I “upgraded” my Truenas server to a Core i3-10100 system with 16GB DDR4 non-ecc from my pervious one of Xeon E5-1660 v4 with 32GB DDR4 ECC. I think the newer CPU should perform fine with running a NAS and a couple light apps. If I need more ram I can get some from ebay. For now, the huge win is in power savings. The server went from about 100 watts at idle to 70 watts with the same hard drives (3x8TB, 2x14TB, 3 SSDs). This is based on the output of my UPS which has a few other things plugged into it as well
My Truenas server started shutting down randomly. In the logs it looked like the system was being gracefully shut down but I was not issuing the commands. I checked access logs and it didn’t seem like anyone had gained access.
I tried a few things (re-installing the power button, upgrading Truenas to the latest version, etc) and the shutdowns seemed to go away. One day, the system shut down and would not power back on. I wasn’t sure what was happening. In my mind it was either the motherboard or the power supply. I decided to test out with a new power supply since I had one. I had to buy adapter cables because the HP Z440 doesn’t use regular pin outs.

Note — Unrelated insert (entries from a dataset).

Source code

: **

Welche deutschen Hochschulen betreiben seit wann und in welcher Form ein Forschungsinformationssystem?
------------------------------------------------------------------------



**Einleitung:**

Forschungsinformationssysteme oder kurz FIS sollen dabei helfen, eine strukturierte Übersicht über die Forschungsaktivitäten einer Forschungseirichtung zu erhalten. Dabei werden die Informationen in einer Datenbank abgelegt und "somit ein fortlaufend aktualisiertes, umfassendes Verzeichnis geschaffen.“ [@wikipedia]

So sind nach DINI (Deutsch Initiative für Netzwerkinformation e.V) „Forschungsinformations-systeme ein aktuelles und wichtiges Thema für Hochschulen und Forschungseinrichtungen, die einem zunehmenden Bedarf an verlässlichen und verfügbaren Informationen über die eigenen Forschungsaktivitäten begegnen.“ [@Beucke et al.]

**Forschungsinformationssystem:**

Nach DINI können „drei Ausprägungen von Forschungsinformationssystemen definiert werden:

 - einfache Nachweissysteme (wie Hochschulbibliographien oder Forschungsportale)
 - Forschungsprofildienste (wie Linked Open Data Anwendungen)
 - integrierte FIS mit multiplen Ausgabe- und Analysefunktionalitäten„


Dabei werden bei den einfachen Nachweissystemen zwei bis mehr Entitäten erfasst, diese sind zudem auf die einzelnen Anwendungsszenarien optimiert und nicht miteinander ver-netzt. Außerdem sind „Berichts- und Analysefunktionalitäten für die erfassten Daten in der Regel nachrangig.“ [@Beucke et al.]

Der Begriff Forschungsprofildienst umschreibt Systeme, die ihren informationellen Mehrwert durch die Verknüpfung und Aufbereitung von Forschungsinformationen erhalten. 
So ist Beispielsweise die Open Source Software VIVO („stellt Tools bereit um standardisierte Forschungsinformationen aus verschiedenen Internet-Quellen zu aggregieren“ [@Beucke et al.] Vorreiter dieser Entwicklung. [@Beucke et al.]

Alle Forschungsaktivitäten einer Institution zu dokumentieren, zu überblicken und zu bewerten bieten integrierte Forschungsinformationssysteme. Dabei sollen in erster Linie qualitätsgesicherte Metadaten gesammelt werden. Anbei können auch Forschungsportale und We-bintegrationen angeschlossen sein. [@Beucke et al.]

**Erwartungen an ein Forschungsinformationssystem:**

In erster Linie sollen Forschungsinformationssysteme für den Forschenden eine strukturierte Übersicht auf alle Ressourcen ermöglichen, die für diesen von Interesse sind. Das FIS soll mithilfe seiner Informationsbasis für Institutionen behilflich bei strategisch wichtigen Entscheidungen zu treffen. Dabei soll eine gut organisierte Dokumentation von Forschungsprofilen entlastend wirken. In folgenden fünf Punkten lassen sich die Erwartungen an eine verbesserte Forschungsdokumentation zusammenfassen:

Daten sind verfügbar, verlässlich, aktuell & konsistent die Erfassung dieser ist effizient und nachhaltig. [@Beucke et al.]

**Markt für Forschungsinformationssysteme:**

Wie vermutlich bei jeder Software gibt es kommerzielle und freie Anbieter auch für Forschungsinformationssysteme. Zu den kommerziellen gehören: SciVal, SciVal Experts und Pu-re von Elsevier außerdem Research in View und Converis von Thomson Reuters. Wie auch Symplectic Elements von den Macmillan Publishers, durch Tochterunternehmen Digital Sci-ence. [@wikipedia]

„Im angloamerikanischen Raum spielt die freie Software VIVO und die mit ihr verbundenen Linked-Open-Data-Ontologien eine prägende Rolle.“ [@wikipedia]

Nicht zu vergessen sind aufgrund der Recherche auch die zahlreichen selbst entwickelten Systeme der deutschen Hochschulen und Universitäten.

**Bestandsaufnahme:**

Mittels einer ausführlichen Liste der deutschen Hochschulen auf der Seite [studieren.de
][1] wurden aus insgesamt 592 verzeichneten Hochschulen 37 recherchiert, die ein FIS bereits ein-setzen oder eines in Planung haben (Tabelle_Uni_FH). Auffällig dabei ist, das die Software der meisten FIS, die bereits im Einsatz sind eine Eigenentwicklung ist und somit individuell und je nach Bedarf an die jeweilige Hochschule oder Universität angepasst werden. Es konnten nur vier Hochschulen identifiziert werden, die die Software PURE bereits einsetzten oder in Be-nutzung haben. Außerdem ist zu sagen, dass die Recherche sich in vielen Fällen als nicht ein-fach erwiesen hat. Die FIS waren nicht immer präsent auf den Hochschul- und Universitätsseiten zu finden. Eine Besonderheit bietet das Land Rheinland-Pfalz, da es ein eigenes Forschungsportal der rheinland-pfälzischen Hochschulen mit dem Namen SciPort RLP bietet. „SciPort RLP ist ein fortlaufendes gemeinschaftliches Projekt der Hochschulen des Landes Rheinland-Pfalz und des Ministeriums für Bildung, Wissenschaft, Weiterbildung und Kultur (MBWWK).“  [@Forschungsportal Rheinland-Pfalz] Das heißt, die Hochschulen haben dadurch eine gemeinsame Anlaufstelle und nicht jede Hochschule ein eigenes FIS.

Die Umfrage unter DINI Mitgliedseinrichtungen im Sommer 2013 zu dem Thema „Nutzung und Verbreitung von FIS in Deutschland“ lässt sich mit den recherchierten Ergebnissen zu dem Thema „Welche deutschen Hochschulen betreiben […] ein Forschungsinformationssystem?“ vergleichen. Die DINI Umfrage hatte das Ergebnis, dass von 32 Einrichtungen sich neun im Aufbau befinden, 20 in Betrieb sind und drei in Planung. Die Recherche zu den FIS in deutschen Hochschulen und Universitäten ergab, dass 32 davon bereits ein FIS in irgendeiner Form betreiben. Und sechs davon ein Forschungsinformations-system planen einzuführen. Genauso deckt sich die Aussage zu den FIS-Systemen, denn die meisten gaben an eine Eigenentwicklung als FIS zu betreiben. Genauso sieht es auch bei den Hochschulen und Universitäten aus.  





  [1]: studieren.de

I ordered the cables on amazon (https://www.amazon.com/dp/B08PBH6VPV). When they arrived, i replaced the power supply, added the new cables and nothing. I put in an offer on an ebay computer from Mclean-Surplus. The next morning they had accepted the offer and I picked up the computer. It is ASRock H410M-HDV/M.2 Desktop Core i3-10100 3.6GHz 16GB RAM 500GB HDD NO OS that I got for $127.
When I got back, the old system booted fine (which was annoying since I had already bought a replacement). The odd thing was my 3 drive pool was only showing 1 drive. I could not figure out why. After much googling, trying the drives with external adapters and booting the new, backup system, with Ubuntu to run gparted and smart tests I still had no idea what was happening. All 3 drives spun up with the external adapter. Only 2 of the drives showed up in ubuntu when I was running SMART tests. Whenever I put them back into my NAS box, only 1 would show up in Truenas.
Finally, I realized that I am running shucked drives and it is recommended to cover the 3.3v pins (https://www.instructables.com/How-to-Fix-the-33V-Pin-Issue-in-White-Label-Disks-/). With my previous power supply, all the hard drives were plugged in with SATA adapters. With the new power supply, some drives were on a sata splitter but some were directly plugged in. The drives that were not showing were directly plugged into the power supply’s SATA power cables. Once I moved them to a SATA power splitter all 3 drives showed up in Truenas. I was relieved to not have lost all my data. I know the saying is MOLEX to SATA lose all your data, but in my case I couldn’t access any of my data without that adapter.
I have since bought a few SATA power splitters to skip the molex to sata. So far I am happy with the upgrades, even though I have a consumer-level CPU now and half the ram. Going from 100w to 70w seems like a huge win.